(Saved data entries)
┌──
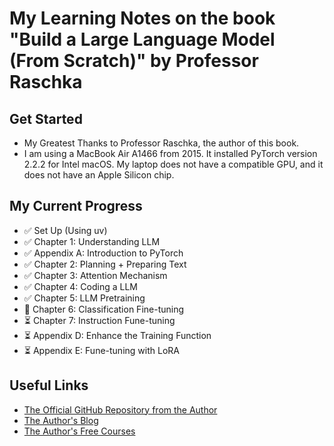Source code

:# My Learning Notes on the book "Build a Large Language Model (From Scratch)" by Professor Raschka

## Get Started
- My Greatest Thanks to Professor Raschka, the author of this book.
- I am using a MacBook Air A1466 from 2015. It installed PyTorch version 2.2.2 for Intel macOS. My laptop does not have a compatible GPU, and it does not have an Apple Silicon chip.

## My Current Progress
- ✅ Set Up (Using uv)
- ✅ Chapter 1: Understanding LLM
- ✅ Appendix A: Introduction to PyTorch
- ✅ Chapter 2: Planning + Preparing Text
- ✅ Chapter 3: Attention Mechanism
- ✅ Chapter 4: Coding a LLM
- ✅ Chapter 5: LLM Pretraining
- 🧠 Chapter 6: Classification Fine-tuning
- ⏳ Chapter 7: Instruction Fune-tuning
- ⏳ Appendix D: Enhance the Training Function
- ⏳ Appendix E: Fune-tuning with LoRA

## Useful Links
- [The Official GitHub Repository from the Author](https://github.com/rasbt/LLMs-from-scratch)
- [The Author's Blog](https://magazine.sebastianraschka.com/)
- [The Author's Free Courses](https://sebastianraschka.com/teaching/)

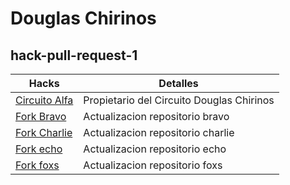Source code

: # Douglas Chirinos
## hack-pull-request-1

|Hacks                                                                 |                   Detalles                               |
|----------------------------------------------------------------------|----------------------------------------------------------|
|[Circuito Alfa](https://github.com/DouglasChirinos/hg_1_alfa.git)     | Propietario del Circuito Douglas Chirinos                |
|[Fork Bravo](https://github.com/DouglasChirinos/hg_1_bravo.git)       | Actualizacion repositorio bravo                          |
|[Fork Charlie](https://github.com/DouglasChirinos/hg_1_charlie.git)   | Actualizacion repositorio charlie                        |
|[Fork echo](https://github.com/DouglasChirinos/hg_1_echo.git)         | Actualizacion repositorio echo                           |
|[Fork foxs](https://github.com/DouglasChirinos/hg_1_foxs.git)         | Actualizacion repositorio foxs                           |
└──
• _WHAT YOU NEED TO DO_
Copy out each line of the data where the string "github" appears.

• _EXERCISE ANSWER_
- [The Official GitHub Repository from the Author](https://github.com/rasbt/LLMs-from-scratch)
|[Circuito Alfa](https://github.com/DouglasChirinos/hg_1_alfa.git)     | Propietario del Circuito Douglas Chirinos                |
|[Fork Bravo](https://github.com/DouglasChirinos/hg_1_bravo.git)       | Actualizacion repositorio bravo                          |
|[Fork Charlie](https://github.com/DouglasChirinos/hg_1_charlie.git)   | Actualizacion repositorio charlie                        |
|[Fork echo](https://github.com/DouglasChirinos/hg_1_echo.git)         | Actualizacion repositorio echo                           |
|[Fork foxs](https://github.com/DouglasChirinos/hg_1_foxs.git)         | Actualizacion repositorio foxs                           |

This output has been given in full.